## [EXERCISE INSTRUCTIONS]
Find the line with "societies lose access" and the line with "Source code" in the entries below; output exactly those two lines, every line between them, and no others.

## [MATERIAL TO PROCESS]
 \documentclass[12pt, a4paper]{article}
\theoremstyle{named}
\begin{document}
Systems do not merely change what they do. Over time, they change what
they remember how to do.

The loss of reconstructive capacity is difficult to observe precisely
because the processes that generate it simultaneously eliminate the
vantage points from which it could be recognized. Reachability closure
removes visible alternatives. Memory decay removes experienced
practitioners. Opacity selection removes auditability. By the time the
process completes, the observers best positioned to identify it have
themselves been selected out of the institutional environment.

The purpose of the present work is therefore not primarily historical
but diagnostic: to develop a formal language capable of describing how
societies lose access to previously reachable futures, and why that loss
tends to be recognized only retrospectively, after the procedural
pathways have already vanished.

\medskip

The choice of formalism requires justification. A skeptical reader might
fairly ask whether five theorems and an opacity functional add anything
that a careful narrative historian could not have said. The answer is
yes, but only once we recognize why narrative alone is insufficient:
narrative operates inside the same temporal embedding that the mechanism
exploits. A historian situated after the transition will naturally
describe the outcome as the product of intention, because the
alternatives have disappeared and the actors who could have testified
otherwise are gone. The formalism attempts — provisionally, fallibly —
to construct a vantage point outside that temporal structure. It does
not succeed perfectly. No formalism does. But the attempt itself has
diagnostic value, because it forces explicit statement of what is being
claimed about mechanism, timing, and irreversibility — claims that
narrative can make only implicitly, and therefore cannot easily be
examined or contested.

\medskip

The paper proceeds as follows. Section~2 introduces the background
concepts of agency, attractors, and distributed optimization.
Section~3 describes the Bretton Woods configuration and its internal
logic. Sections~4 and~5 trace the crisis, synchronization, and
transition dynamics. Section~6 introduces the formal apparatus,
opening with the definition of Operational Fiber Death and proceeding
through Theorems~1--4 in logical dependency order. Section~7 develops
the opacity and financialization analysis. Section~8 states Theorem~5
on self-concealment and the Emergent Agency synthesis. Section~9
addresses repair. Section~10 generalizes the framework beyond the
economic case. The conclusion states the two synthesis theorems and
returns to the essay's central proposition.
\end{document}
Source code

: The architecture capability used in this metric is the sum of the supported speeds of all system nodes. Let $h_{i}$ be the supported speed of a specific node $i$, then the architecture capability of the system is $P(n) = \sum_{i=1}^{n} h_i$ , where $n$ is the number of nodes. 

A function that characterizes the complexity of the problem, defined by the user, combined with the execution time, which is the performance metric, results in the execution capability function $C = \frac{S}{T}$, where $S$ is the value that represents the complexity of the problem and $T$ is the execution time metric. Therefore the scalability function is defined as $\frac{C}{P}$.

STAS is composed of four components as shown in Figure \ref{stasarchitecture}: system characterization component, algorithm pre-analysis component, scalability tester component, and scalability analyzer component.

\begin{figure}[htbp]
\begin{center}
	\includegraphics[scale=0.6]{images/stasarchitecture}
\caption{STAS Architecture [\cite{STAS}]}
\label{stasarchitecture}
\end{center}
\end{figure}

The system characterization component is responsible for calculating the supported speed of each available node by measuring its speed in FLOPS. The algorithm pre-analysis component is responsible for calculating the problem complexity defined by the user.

## [OUTPUT BELOW]
societies lose access to previously reachable futures, and why that loss
tends to be recognized only retrospectively, after the procedural
pathways have already vanished.

\medskip

The choice of formalism requires justification. A skeptical reader might
fairly ask whether five theorems and an opacity functional add anything
that a careful narrative historian could not have said. The answer is
yes, but only once we recognize why narrative alone is insufficient:
narrative operates inside the same temporal embedding that the mechanism
exploits. A historian situated after the transition will naturally
describe the outcome as the product of intention, because the
alternatives have disappeared and the actors who could have testified
otherwise are gone. The formalism attempts — provisionally, fallibly —
to construct a vantage point outside that temporal structure. It does
not succeed perfectly. No formalism does. But the attempt itself has
diagnostic value, because it forces explicit statement of what is being
claimed about mechanism, timing, and irreversibility — claims that
narrative can make only implicitly, and therefore cannot easily be
examined or contested.

\medskip

The paper proceeds as follows. Section~2 introduces the background
concepts of agency, attractors, and distributed optimization.
Section~3 describes the Bretton Woods configuration and its internal
logic. Sections~4 and~5 trace the crisis, synchronization, and
transition dynamics. Section~6 introduces the formal apparatus,
opening with the definition of Operational Fiber Death and proceeding
through Theorems~1--4 in logical dependency order. Section~7 develops
the opacity and financialization analysis. Section~8 states Theorem~5
on self-concealment and the Emergent Agency synthesis. Section~9
addresses repair. Section~10 generalizes the framework beyond the
economic case. The conclusion states the two synthesis theorems and
returns to the essay's central proposition.
\end{document}
Source code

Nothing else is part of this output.